Discredited as a public intellectual by his defense of mass murder, Chomsky turned to a new audience, the semi-underground network of leftist academics, radical churches and campus groups, and the worlds of hardcore and punk music – to whom Chomsky has become the most unlikely of gurus. This new following, politically unsophisticated and temperamentally inclined towards rebellion and hatred of authority, embraced Chomsky as a kind of totalitarian Supreme Leader in miniature. When a major issue emerges in the news, be it social security or the War in Iraq, they rush immediately to their bookshelf or the internet to find out what their favorite professor thinks on the matter. To them, he is the last honest man in America, a fearless and incorruptible teller of terrible truths about the evils of his own society.

Within this group there is another, inner circle, one which has elevated Chomsky to an almost mystical status. To them, Chomsky is the sole arbiter of reality itself. Nothing they see on television or read in the papers is true until Chomsky says it is, everything their parents or teachers taught them is a lie until Chomsky informs them differently. They travel miles to attend his lectures in obscure churches and community colleges, they tape record his speeches and share them over the internet, they sit rapt in the first row scribbling the great man’s words into shabby looking spiral notebooks. The cult of Chomsky, the highly un-egalitarian, near idolatrous worship of a single individual, with its shades of Stalinism and fascist-style leader-worship, is the worst kept secret of the American Left in the 21st century. The fact is that that the lion’s share of the Left’s ideas, concepts, and talking points – the propaganda of a movement claiming to represent the masses – are the work of a single man whose assertions are swallowed uncritically by his dutiful followers. The worldview of today’s Left, which believes America is a fascist dictatorship consolidating its imperial power through oppression and murder, is unmistakably Chomskyian. The slogans of the anti-war movement, proclaiming all wars the product of American malfeasance, American exploitation, American imperialism, American oppression, comparing America’s leaders to the heads of the Nazi Party, and all but accusing the government of pursuing a policy of genocide towards the Third World, are nothing more then regurgitations of Chomsky’s most violent accusations. The “facts” cited by the Left to support its charges are clearly drawn from Chomsky’s many revisionist histories of America’s foreign policy, and the moral equivalencies posited between America and its enemies are often lifted verbatim from Chomsky’s books. That a single intellectual of dubious credentials in the realm of political analysis has managed to gain such sway on the Left is, perhaps, an indication of the bankruptcy of the 21st century Left, but it is a moral bankruptcy as well as an intellectual one, for no intellectual of the past twenty years – however radical – has engaged in intellectual atrocities as debased and ugly as Noam Chomsky.

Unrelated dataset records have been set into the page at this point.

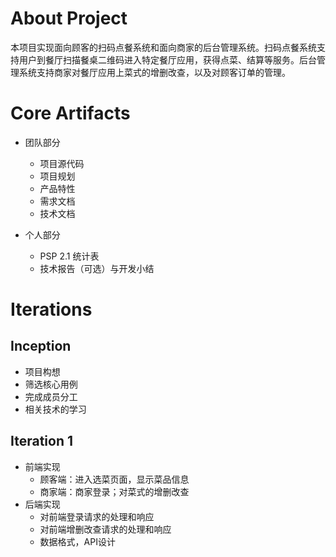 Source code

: # About Project
本项目实现面向顾客的扫码点餐系统和面向商家的后台管理系统。扫码点餐系统支持用户到餐厅扫描餐桌二维码进入特定餐厅应用，获得点菜、结算等服务。后台管理系统支持商家对餐厅应用上菜式的增删改查，以及对顾客订单的管理。

# Core Artifacts
* 团队部分
  * 项目源代码
  * 项目规划
  * 产品特性
  * 需求文档
  * 技术文档
  
 * 个人部分
   * PSP 2.1 统计表
   * 技术报告（可选）与开发小结
# Iterations
## Inception
* 项目构想
* 筛选核心用例
* 完成成员分工
* 相关技术的学习

## Iteration 1
* 前端实现
  * 顾客端：进入选菜页面，显示菜品信息
  * 商家端：商家登录；对菜式的增删改查
* 后端实现
  * 对前端登录请求的处理和响应
  * 对前端增删改查请求的处理和响应
  * 数据格式，API设计
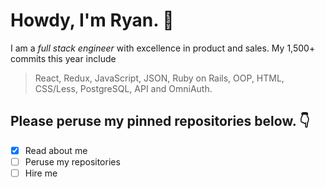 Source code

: # Howdy, I'm Ryan. 👋

I am a *full stack engineer* with excellence in product and sales. My 1,500+ commits this year include

> React, Redux, JavaScript, JSON, Ruby on Rails, OOP, HTML, CSS/Less, PostgreSQL, API and OmniAuth.

## Please peruse my pinned repositories below. 👇

- [x] Read about me
- [ ] Peruse my repositories
- [ ] Hire me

Just how ugly began to become clear by the 1980s, when Chomsky began his flirtation with Holocaust Denial. He had been a longtime hater of Israel, declaring himself a partisan of the PLO Covenant, which called for Israel’s destruction, and denouncing Zionism in the familiar tones of the extreme Left and Arab propaganda. By the ‘80s, however, Chomsky’s hatred of Israel had hardened into a bitter and repulsive racism. He routinely referred to Israel as a Nazi state, and its soldiers as storm troopers, he endorsed books charging that the evils of Zionism were the result of essential ills hardwired into the Jewish religion, such as the concept of Jewish Chosenness and the inherent intolerance of monotheism, he denounced Israel’s supporters in the United States as conspiratorial manipulators of money and power, echoing anti-Semitic charges of Jewish control of politics and media. He ardently supported and defended terrorist acts against Israeli civilians and has never wavered in his call for the genocide of the state itself, even going so far as to denounce the Oslo Accords as a sellout of maximalist Palestinian demands.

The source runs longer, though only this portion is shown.